**Required work**
Report back every line of the entries that contains "first", exactly as written.

**Data for processing**

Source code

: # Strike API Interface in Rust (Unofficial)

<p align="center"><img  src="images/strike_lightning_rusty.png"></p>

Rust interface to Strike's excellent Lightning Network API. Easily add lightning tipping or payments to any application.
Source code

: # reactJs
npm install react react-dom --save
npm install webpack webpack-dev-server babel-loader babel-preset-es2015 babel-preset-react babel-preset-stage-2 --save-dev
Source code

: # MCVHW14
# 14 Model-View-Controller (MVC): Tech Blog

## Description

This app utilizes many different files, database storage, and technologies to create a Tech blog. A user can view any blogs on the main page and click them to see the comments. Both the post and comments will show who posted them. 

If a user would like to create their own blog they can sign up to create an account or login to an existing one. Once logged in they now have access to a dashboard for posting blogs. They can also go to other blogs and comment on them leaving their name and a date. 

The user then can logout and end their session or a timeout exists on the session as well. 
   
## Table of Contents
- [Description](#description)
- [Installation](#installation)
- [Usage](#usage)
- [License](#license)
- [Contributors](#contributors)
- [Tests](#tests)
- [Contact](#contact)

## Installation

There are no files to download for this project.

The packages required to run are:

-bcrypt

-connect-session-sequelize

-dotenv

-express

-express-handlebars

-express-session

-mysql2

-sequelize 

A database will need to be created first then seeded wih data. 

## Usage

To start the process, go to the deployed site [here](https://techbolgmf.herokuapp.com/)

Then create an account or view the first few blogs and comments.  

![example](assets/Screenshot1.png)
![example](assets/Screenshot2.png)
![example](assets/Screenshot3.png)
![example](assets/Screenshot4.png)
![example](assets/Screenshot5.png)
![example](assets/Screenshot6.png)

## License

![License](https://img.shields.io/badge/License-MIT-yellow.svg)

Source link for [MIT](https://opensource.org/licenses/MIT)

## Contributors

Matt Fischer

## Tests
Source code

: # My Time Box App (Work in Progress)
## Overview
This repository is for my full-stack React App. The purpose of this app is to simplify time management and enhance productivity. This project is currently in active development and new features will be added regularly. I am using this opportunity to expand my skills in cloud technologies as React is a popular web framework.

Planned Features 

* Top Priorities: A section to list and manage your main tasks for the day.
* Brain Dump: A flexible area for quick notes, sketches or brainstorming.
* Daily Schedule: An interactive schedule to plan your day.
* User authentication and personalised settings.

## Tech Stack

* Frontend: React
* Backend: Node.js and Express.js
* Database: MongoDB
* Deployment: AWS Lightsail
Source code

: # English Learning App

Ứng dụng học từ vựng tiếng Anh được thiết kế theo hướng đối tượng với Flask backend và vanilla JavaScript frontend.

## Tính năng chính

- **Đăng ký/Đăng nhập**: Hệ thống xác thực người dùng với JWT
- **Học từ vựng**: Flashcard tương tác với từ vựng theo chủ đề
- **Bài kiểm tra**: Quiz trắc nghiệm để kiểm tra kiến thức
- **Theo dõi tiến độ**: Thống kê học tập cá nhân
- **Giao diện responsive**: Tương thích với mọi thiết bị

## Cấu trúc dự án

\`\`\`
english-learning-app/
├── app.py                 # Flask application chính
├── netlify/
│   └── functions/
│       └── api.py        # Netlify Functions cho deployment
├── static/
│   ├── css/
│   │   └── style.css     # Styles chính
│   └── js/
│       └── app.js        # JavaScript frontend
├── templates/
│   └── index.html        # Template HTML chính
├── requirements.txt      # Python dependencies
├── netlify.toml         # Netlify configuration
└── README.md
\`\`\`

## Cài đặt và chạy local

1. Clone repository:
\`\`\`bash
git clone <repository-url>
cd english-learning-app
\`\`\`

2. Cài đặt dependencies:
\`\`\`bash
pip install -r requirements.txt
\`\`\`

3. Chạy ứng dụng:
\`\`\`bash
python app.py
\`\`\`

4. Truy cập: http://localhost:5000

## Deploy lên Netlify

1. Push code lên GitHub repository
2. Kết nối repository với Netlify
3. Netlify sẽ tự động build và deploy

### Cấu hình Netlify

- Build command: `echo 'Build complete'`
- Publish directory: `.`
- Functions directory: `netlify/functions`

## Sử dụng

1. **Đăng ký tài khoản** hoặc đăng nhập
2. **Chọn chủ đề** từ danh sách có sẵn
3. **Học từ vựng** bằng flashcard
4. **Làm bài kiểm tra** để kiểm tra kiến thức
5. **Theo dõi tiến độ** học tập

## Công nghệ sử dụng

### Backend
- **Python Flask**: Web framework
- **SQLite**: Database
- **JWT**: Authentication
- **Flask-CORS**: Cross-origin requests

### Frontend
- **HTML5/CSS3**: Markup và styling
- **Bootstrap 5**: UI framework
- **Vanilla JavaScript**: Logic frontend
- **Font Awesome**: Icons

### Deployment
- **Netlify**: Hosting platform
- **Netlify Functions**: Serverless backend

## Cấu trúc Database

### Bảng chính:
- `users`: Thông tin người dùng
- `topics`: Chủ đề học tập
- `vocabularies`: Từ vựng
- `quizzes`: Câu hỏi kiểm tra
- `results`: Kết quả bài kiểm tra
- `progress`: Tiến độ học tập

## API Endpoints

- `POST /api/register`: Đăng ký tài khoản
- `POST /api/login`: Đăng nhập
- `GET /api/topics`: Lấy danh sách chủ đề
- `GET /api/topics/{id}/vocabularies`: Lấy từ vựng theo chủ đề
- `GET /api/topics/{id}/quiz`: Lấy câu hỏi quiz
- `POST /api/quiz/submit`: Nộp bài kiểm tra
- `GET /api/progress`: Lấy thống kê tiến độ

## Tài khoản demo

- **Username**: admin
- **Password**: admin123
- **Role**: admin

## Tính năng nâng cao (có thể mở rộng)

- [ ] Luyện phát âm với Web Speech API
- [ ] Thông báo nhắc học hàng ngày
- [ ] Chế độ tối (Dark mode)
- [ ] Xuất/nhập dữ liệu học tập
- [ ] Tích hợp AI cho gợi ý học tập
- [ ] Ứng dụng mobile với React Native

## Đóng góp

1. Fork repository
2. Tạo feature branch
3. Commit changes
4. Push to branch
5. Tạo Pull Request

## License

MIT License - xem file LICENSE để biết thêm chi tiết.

**Output for this task**
A database will need to be created first then seeded wih data. 
Then create an account or view the first few blogs and comments.  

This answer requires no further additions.